AI shifting to actually transforming care
“AI” tends to be overused by startups; implementing AI is helping to improve workflows, notetaking, etc., but we’re waiting to see transformational care. Winning solutions will need to be flexible to meet clinics where they are, in terms of the level of integration and automation desired.
We spoke with Maven Clinic’s CEO, Kate Ryder, who stated: “The next chapter of investment… will use data and AI to make fertility care more personalized, more efficient, and fully integrated into the broader healthcare system as essential care for families everywhere.”
Data as a moat
As fertility moves toward platform solutions, we believe that data increasingly becomes the defining advantage. Currently, the market still runs on fragmented systems and manual handoffs, which makes it difficult for clinics to track the full patient journey, measure outcomes consistently, and identify where cycles slow down or drop off.
The companies that break out in the next chapter will be the ones that can connect clinical data, lab data, patient-reported data, wearables, and financial workflows into a single operational view of care. That connectivity is what enables real interoperability, stronger analytics, and more personalized patient support over time. At Sunfish, we believe this also creates the foundation for AI to be genuinely useful—not just a layer on top of existing processes, but a tool that improves decision-making, cycle efficiency, and the reliability of care delivery.

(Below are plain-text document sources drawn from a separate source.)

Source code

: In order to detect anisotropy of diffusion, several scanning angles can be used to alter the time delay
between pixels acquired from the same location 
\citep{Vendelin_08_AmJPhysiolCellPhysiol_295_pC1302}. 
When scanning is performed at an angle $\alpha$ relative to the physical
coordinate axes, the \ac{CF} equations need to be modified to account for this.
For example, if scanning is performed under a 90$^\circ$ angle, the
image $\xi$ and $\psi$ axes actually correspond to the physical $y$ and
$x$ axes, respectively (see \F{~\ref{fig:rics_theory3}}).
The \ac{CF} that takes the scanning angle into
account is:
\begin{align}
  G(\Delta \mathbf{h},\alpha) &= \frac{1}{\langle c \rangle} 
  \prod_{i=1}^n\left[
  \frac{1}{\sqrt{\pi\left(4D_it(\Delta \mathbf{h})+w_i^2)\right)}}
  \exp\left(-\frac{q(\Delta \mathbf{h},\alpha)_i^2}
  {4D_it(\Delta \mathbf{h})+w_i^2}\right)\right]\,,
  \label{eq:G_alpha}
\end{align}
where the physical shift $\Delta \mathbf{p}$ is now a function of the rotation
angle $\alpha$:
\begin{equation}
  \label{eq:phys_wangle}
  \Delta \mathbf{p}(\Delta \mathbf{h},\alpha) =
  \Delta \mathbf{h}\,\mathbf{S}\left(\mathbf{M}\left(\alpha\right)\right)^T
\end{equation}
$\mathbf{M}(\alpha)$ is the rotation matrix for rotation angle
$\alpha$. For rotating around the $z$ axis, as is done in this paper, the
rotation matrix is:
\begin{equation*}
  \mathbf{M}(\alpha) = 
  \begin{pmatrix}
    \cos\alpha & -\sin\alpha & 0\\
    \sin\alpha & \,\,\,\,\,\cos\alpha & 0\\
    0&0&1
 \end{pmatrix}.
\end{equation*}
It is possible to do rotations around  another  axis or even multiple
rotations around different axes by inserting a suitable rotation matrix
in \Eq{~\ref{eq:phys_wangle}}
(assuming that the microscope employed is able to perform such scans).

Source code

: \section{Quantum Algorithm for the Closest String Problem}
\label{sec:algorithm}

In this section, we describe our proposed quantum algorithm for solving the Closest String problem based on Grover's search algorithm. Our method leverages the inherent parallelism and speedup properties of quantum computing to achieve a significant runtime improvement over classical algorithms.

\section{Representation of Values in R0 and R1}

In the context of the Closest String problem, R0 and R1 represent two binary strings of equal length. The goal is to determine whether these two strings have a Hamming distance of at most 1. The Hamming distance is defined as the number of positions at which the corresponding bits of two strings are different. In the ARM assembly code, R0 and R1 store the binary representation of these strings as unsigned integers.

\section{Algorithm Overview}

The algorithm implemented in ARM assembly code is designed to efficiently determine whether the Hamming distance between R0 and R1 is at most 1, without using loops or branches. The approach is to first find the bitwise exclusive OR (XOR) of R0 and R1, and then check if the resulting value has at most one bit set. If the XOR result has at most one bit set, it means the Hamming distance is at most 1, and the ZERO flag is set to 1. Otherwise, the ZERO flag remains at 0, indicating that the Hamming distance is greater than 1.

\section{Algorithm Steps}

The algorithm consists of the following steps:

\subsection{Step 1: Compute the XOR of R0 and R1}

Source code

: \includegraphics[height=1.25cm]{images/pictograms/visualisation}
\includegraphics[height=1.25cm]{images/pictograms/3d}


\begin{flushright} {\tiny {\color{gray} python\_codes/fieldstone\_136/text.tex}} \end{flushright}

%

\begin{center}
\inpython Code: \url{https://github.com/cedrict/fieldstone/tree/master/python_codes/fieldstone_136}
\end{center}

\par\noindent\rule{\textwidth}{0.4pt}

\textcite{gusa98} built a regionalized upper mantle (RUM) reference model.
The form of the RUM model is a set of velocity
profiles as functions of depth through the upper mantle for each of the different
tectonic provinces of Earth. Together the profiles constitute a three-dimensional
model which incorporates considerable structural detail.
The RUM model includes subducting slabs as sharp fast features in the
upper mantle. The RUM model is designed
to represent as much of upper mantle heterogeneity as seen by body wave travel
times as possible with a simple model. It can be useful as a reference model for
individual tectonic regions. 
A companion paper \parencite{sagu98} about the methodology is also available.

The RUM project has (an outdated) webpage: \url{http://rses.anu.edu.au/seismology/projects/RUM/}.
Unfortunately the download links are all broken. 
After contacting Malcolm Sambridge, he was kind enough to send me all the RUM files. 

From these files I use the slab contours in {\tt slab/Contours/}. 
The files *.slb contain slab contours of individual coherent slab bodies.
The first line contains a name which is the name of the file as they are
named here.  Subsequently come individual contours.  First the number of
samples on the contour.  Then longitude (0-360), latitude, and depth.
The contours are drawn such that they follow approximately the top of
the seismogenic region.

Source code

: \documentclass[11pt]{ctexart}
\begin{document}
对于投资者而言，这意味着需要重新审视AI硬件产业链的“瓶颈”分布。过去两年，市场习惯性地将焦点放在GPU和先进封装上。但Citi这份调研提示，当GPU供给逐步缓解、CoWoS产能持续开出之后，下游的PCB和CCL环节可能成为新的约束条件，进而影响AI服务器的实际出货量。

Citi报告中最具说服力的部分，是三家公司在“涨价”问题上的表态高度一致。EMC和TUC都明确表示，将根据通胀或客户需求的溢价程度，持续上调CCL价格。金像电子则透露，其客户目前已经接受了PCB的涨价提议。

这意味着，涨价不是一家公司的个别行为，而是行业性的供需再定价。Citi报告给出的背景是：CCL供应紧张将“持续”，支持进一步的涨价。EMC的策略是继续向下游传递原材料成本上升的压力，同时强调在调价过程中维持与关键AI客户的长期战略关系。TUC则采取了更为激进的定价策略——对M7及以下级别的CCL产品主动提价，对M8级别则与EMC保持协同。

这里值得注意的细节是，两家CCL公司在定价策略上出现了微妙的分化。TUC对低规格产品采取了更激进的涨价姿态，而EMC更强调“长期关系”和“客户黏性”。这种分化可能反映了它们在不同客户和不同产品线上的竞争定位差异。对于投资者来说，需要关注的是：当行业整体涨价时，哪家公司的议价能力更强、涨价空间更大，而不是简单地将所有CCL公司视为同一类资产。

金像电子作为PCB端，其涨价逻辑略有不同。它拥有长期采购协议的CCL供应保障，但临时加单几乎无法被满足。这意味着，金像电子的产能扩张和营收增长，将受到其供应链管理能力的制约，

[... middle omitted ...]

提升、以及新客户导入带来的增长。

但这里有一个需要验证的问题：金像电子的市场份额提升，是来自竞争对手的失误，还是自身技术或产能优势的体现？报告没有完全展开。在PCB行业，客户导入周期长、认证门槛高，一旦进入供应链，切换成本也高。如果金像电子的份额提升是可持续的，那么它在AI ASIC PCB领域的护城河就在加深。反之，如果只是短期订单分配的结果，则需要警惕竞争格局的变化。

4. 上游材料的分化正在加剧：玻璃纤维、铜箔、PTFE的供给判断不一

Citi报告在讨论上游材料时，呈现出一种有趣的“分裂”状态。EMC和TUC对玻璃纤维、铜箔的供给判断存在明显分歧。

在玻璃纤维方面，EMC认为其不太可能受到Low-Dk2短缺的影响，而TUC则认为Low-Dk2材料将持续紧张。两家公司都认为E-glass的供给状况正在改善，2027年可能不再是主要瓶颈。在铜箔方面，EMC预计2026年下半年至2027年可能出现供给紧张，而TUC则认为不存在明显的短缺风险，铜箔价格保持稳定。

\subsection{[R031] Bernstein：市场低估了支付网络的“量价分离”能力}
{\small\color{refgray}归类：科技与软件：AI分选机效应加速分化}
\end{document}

Moving beyond fertility to longitudinal family building care
While the immediate hurdle is capacity, we believe the long-term opportunity lies in data integration. "The real upside is using longitudinal clinical and utilization data to expand upstream into pre-IVF risk identification and downstream into maternity and postpartum care," explains Molland of Frazier Healthcare Partners. By moving beyond isolated procedures, the industry can create "a more predictive, outcomes-driven fertility ecosystem that benefits patients, providers, and employers alike."
Summary
The companies that succeed will be the flexible ones—meeting each clinic where it is, supporting different levels of integration, and strengthening patient support while simplifying day-to-day clinic workflows. The companies that scale will be the ones that prove real value within the existing care ecosystem, delivering measurable ROI, improving patient outcomes, and integrating seamlessly into clinical workflows. “In a complex, clinic-driven market, lasting impact comes from solutions that work for providers as well as the patients they serve across the full family building journey,” says Jessica Karr, Founder and Managing Partner at Coyote Ventures.
What are you seeing? Which early-stage innovations are being overlooked? Which bets do you think will shape fertility’s next chapter?
Analysis based on publicly reported equity deals from U.S.-headquartered companies totaling $1.8B between 2020–2025. Does not include debt deals. A handful of B2B solutions captured the majority of fertility venture funding: Maven ($370M), Kindbody and KBI Services ($320+M), TMRW Life Sciences ($250M+), and Carrot Fertility ($60M+). It’s worth noting that Progyny, an employer benefit platform founded in 2008, went public in 2019 and thus wasn’t included in this analysis.